[Start of section]

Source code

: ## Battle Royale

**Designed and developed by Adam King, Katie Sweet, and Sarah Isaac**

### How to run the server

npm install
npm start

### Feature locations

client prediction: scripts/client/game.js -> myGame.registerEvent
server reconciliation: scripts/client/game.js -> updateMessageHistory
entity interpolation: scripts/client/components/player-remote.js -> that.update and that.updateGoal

[End of section]

# Problem requirements
When you reach the line containing "## Battle Royale" in the data above, start copying exactly, and stop after the line containing "server reconciliation: scripts/client/game.js".

# Exercise result
: ## Battle Royale

**Designed and developed by Adam King, Katie Sweet, and Sarah Isaac**

### How to run the server

npm install
npm start

### Feature locations

client prediction: scripts/client/game.js -> myGame.registerEvent
server reconciliation: scripts/client/game.js -> updateMessageHistory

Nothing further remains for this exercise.